My friends who have been to Pisa gave me a fair warning that there was not much to see aside from the iconic leaning tower. Honestly, it was not as big as I had in mind and there were more tourists in Pisa than Florence during our trip. It was fun because everyone was doing their best to capture the perfect picture. Backs were being broken and friendships were being questioned. Small as the place may be, Pisa had the perfect vibe for lazy afternoons over coffee and tiramisu. Irresistibly so, we gave in to alfresco dining and capped the evening with cocktails.

An unexpected (mis)adventure!

On our last night in Rome, we took the train back to our flat very much looking forward to a quiet night. Maybe it was the fact that I just came from the Vatican and I chose to believe in the good of other people, or maybe I was tired from all that walking and I just had no guards left to raise, but that night on the metro, two gypsies managed to lift my passport out of my bag.
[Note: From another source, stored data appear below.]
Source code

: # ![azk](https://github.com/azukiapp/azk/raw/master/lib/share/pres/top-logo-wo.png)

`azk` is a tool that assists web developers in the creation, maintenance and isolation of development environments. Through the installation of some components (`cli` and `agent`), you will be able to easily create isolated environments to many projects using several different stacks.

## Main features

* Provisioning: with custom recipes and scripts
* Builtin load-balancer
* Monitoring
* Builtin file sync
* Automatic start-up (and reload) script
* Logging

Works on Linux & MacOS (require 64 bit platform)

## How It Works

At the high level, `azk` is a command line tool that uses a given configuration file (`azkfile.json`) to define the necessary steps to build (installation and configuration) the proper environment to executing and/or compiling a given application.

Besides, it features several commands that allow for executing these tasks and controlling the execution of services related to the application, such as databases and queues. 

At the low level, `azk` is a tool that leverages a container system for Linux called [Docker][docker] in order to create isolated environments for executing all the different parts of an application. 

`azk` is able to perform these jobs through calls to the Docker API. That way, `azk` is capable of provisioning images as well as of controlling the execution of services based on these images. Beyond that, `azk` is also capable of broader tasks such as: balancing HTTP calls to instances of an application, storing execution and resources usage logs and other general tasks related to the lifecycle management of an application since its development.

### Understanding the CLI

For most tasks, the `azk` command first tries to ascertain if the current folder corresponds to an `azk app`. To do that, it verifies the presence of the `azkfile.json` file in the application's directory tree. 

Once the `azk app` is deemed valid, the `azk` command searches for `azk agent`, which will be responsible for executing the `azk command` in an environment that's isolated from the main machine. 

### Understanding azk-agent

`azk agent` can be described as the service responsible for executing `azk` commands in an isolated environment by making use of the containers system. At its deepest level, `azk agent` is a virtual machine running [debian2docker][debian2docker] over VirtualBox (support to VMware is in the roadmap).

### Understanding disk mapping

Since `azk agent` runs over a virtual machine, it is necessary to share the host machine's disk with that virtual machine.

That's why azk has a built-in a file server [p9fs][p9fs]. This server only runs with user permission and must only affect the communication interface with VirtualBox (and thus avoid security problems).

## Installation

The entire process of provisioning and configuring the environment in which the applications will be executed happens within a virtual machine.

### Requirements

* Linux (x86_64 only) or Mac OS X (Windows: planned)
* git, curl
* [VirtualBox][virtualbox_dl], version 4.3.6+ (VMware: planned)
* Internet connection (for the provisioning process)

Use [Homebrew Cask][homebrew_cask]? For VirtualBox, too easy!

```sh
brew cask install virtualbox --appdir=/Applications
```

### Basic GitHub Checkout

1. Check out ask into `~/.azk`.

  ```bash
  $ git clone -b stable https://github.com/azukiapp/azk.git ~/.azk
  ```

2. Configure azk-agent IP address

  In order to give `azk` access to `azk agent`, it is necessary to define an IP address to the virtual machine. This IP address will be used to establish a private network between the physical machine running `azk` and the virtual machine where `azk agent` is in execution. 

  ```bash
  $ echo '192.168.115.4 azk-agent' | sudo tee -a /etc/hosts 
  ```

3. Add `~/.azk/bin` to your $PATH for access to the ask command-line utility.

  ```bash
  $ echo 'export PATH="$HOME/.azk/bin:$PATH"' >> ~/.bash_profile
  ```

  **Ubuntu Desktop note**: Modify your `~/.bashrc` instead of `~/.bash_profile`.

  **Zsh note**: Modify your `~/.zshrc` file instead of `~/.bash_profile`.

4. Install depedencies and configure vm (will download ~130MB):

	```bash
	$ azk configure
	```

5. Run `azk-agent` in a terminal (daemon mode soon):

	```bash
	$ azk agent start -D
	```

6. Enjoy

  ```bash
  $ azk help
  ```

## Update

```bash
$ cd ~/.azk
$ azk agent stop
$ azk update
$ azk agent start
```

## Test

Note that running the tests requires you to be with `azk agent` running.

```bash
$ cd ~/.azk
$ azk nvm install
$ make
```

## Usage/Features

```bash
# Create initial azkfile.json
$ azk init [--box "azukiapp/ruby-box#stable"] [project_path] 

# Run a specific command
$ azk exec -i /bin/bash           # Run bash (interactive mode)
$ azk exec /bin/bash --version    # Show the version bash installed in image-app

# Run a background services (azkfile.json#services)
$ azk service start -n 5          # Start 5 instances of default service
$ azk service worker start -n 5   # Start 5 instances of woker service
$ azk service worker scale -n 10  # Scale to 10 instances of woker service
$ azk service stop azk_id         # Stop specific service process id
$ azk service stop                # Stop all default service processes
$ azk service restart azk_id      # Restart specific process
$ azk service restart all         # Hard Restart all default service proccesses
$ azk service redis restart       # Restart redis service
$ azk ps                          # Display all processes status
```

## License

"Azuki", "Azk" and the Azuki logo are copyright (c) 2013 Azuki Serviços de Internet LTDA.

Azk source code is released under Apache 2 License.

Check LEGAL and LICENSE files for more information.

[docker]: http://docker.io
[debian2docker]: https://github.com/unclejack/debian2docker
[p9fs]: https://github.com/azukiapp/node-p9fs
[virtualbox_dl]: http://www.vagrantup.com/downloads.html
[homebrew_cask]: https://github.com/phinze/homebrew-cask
I realised they took my pouch the moment they did because they artistically squeezed into the Metro with us then simultaneously disembarked just in time for the doors to close. I am from the Philippines – land of pickpockets. I just knew.

With a panic stricken face I stared at Erika with horror – I will be stranded here for a long time unless I solve this crisis.

I will never forget the station’s name – they got off at Barberini. Acting upon instinct I cried and got off the next station on the verge of a nervous breakdown. I did not even realise I was walking out of the station until Erika screamed at me and asked where I was going.

I sat down and breathed – and I remember thinking to myself how much it wasn’t helping. I couldn’t think and I couldn’t for the life of me collect myself no matter how hard I tried. And then a male member of staff passed by and I raised my head as if on cue. I asked for help and they called Barberini Station and gave a description of my pouch.

“Rosa?” He said.

“Uh pink yes!!” I said with all the hope in my heart.

They found it. The gypsies ditched it by the lift because it was basically worthless to them. All my cards were safe and my passport was returned after half an hour of emotional turmoil. Somewhere along the subways of Rome on the night of November 18th 2015 I was hugging a Roman soldier dressed in fatigues because he found my passport after two gypsies stole it from me – his long armalite rifle swaying back and forth as it hung over his shoulder. Needless to say – how’s that for a miracle story?

From the Colossuem to the romantic Piazza Navona, to the Pantheon up to the ruins that were once forums where the wise discussed relevant matters – Rome is truly an unforgettable city. There is a reason why the world still marvels upon those ancient ruins long after they were reduced to pieces. The words we have today are in debt to their Roman origins, deep inside we swoon over their capability to dream big and to challenge what’s possible and we wish we could parallel that. We look back and admire Ancient Rome because we subconsciously feel like idiots compared to them. And so I left Rome with this at heart: aim high and aim for the divine, for in this lifetime you do not need to prove greatness multitude of times – the Romans have assured us that it only needs to be done once if you do it right. And for as long as we are encased in these wasting physical bodies intolerant to time – ambition is our only shot into immortality.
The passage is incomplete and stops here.